─── DATA SUPPLIED

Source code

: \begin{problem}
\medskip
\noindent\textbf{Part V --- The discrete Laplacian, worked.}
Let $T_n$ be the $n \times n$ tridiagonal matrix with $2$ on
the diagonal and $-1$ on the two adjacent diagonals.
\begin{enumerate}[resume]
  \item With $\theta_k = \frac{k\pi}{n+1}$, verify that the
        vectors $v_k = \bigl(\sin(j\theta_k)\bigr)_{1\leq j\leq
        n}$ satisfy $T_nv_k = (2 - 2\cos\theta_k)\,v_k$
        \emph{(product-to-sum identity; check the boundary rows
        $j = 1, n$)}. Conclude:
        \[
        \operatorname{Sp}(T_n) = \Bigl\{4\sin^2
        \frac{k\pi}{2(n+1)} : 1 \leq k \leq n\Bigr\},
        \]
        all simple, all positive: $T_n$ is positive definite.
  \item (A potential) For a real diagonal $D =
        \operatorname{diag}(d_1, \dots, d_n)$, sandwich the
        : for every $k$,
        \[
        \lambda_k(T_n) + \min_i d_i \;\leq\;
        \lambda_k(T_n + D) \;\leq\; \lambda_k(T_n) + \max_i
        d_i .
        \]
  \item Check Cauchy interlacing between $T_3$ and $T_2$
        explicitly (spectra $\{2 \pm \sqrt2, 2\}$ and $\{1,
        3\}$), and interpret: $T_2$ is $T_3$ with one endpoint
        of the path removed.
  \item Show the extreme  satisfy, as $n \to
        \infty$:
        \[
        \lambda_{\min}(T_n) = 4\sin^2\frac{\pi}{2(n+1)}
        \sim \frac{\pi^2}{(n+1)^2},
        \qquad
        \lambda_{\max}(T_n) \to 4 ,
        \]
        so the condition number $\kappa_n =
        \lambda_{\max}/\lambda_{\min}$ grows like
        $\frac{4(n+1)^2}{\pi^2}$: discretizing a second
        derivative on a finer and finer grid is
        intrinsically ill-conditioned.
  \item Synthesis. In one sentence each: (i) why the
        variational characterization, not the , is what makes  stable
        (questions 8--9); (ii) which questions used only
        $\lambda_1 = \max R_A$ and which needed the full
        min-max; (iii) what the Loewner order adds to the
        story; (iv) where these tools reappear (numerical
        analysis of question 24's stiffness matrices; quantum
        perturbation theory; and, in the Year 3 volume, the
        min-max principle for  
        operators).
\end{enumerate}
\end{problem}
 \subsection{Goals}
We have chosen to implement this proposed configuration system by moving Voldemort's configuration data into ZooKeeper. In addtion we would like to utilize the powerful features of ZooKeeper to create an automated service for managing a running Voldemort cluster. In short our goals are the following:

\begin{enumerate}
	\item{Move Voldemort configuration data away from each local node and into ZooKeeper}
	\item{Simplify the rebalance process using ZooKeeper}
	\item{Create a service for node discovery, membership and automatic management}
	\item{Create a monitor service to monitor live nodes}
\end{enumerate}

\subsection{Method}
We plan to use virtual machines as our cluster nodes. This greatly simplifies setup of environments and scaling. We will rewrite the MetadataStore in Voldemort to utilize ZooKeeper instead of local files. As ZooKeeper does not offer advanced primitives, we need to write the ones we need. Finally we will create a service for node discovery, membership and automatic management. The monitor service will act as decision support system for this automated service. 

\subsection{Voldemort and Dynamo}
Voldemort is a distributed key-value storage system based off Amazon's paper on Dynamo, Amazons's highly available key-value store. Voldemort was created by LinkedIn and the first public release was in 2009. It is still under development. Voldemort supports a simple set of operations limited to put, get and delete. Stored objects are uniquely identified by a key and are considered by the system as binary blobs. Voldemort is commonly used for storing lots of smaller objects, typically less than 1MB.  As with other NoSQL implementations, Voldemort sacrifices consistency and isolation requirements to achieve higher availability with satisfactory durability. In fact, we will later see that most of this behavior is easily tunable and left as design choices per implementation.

──────

• _EXERCISE DETAILS_
Copy out each line of the material and keep every word unchanged.

• _WRITTEN ANSWER_
Source code

: \begin{problem}
\medskip
\noindent\textbf{Part V --- The discrete Laplacian, worked.}
Let $T_n$ be the $n \times n$ tridiagonal matrix with $2$ on
the diagonal and $-1$ on the two adjacent diagonals.
\begin{enumerate}[resume]
  \item With $\theta_k = \frac{k\pi}{n+1}$, verify that the
        vectors $v_k = \bigl(\sin(j\theta_k)\bigr)_{1\leq j\leq
        n}$ satisfy $T_nv_k = (2 - 2\cos\theta_k)\,v_k$
        \emph{(product-to-sum identity; check the boundary rows
        $j = 1, n$)}. Conclude:
        \[
        \operatorname{Sp}(T_n) = \Bigl\{4\sin^2
        \frac{k\pi}{2(n+1)} : 1 \leq k \leq n\Bigr\},
        \]
        all simple, all positive: $T_n$ is positive definite.
  \item (A potential) For a real diagonal $D =
        \operatorname{diag}(d_1, \dots, d_n)$, sandwich the
        : for every $k$,
        \[
        \lambda_k(T_n) + \min_i d_i \;\leq\;
        \lambda_k(T_n + D) \;\leq\; \lambda_k(T_n) + \max_i
        d_i .
        \]
  \item Check Cauchy interlacing between $T_3$ and $T_2$
        explicitly (spectra $\{2 \pm \sqrt2, 2\}$ and $\{1,
        3\}$), and interpret: $T_2$ is $T_3$ with one endpoint
        of the path removed.
  \item Show the extreme  satisfy, as $n \to
        \infty$:
        \[
        \lambda_{\min}(T_n) = 4\sin^2\frac{\pi}{2(n+1)}
        \sim \frac{\pi^2}{(n+1)^2},
        \qquad
        \lambda_{\max}(T_n) \to 4 ,
        \]
        so the condition number $\kappa_n =
        \lambda_{\max}/\lambda_{\min}$ grows like
        $\frac{4(n+1)^2}{\pi^2}$: discretizing a second
        derivative on a finer and finer grid is
        intrinsically ill-conditioned.
  \item Synthesis. In one sentence each: (i) why the
        variational characterization, not the , is what makes  stable
        (questions 8--9); (ii) which questions used only
        $\lambda_1 = \max R_A$ and which needed the full
        min-max; (iii) what the Loewner order adds to the
        story; (iv) where these tools reappear (numerical
        analysis of question 24's stiffness matrices; quantum
        perturbation theory; and, in the Year 3 volume, the
        min-max principle for  
        operators).
\end{enumerate}
\end{problem}
 \subsection{Goals}
We have chosen to implement this proposed configuration system by moving Voldemort's configuration data into ZooKeeper. In addtion we would like to utilize the powerful features of ZooKeeper to create an automated service for managing a running Voldemort cluster. In short our goals are the following:

\begin{enumerate}
	\item{Move Voldemort configuration data away from each local node and into ZooKeeper}
	\item{Simplify the rebalance process using ZooKeeper}
	\item{Create a service for node discovery, membership and automatic management}
	\item{Create a monitor service to monitor live nodes}
\end{enumerate}

\subsection{Method}
We plan to use virtual machines as our cluster nodes. This greatly simplifies setup of environments and scaling. We will rewrite the MetadataStore in Voldemort to utilize ZooKeeper instead of local files. As ZooKeeper does not offer advanced primitives, we need to write the ones we need. Finally we will create a service for node discovery, membership and automatic management. The monitor service will act as decision support system for this automated service. 

\subsection{Voldemort and Dynamo}
Voldemort is a distributed key-value storage system based off Amazon's paper on Dynamo, Amazons's highly available key-value store. Voldemort was created by LinkedIn and the first public release was in 2009. It is still under development. Voldemort supports a simple set of operations limited to put, get and delete. Stored objects are uniquely identified by a key and are considered by the system as binary blobs. Voldemort is commonly used for storing lots of smaller objects, typically less than 1MB.  As with other NoSQL implementations, Voldemort sacrifices consistency and isolation requirements to achieve higher availability with satisfactory durability. In fact, we will later see that most of this behavior is easily tunable and left as design choices per implementation.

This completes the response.